## Your assignment
Could you reproduce, from the records below, everything from the line with "Slick-skinned, multi-appendaged creatures" down to the line with "They often have", keeping both of those lines and changing nothing?
Segment Start: Data listing
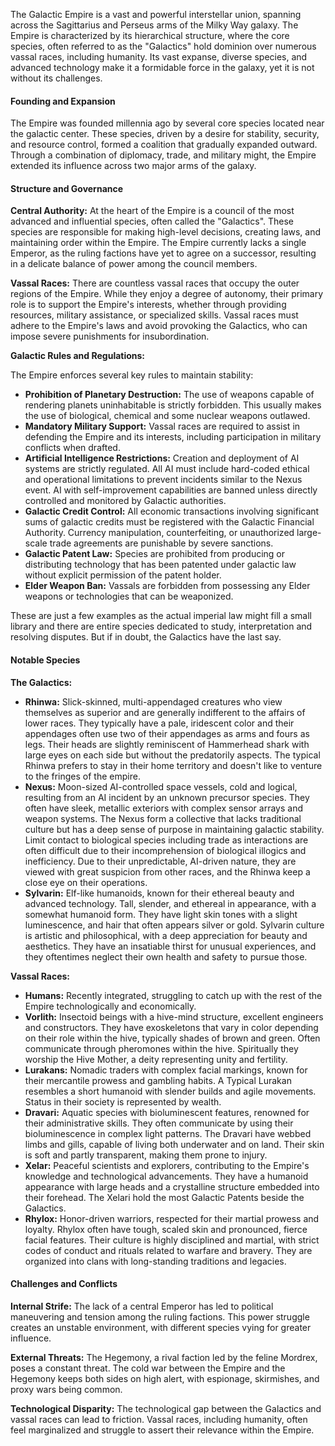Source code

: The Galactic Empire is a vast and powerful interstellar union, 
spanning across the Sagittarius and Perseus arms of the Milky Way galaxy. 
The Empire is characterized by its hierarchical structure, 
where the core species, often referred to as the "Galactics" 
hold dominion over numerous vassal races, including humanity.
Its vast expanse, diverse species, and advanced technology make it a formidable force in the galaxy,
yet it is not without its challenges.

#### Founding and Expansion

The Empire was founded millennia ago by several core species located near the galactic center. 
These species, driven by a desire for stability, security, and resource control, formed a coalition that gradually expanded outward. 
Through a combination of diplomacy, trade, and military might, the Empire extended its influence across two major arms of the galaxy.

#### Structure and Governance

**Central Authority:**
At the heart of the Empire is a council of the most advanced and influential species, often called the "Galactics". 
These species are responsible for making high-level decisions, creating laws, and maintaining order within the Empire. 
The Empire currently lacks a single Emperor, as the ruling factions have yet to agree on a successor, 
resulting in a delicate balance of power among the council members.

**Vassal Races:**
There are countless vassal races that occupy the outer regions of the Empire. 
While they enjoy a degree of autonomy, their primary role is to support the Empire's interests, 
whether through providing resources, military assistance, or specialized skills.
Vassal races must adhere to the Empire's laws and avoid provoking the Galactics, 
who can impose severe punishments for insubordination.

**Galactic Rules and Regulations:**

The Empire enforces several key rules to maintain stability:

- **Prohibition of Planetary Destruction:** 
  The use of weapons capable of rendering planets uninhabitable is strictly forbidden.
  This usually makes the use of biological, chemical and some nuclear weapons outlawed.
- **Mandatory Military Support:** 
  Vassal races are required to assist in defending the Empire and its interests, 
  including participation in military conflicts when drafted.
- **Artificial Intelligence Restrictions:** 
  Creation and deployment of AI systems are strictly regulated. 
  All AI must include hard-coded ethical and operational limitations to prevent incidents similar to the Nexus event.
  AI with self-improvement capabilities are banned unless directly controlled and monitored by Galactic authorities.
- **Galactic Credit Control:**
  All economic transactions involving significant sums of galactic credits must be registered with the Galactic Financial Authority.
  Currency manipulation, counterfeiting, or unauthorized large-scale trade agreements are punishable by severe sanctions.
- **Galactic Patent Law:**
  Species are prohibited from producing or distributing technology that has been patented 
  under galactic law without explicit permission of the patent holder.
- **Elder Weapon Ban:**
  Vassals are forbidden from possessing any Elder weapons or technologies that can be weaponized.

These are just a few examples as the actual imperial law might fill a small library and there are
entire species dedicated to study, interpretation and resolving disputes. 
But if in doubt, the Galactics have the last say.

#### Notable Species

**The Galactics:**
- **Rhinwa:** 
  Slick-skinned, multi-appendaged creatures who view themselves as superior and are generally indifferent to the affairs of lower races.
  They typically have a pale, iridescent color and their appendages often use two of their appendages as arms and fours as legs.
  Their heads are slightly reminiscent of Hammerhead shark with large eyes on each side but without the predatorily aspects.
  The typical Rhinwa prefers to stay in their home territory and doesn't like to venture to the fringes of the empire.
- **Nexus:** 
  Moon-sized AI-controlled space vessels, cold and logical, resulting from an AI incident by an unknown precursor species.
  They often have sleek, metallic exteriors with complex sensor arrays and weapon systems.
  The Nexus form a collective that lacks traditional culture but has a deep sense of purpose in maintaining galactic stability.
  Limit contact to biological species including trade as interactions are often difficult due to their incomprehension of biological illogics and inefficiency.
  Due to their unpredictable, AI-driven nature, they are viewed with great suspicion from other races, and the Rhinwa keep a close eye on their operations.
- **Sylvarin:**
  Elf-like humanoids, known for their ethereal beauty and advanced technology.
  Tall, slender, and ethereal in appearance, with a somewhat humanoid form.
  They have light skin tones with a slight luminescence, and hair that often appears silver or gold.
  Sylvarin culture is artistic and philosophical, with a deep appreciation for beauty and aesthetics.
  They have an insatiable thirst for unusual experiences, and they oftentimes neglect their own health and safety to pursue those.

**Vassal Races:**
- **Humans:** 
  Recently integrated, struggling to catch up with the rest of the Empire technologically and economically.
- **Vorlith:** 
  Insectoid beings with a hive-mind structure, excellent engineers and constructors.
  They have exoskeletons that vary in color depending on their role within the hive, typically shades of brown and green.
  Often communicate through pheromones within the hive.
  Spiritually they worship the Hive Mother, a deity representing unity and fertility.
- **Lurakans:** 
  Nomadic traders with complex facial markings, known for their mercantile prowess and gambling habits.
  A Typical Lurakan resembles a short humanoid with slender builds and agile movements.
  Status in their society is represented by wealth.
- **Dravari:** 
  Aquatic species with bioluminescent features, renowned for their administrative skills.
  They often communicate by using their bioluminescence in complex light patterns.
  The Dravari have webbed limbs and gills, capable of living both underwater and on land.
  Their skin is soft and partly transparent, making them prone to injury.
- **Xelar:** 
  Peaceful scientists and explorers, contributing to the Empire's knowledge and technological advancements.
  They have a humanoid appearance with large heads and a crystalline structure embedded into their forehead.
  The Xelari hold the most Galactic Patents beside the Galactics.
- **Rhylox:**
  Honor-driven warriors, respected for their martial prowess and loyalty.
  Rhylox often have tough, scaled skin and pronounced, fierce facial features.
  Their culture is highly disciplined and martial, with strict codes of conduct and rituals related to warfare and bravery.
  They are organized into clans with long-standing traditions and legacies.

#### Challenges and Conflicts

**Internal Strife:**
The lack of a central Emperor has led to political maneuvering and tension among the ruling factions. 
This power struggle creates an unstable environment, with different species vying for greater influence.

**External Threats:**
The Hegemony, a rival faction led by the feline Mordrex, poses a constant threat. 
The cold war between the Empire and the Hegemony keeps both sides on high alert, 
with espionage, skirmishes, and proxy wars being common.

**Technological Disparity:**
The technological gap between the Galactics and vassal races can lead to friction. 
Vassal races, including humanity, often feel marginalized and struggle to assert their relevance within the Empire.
Segment End: Data listing
## Answer box
  Slick-skinned, multi-appendaged creatures who view themselves as superior and are generally indifferent to the affairs of lower races.
  They typically have a pale, iridescent color and their appendages often use two of their appendages as arms and fours as legs.
  Their heads are slightly reminiscent of Hammerhead shark with large eyes on each side but without the predatorily aspects.
  The typical Rhinwa prefers to stay in their home territory and doesn't like to venture to the fringes of the empire.
- **Nexus:** 
  Moon-sized AI-controlled space vessels, cold and logical, resulting from an AI incident by an unknown precursor species.
  They often have sleek, metallic exteriors with complex sensor arrays and weapon systems.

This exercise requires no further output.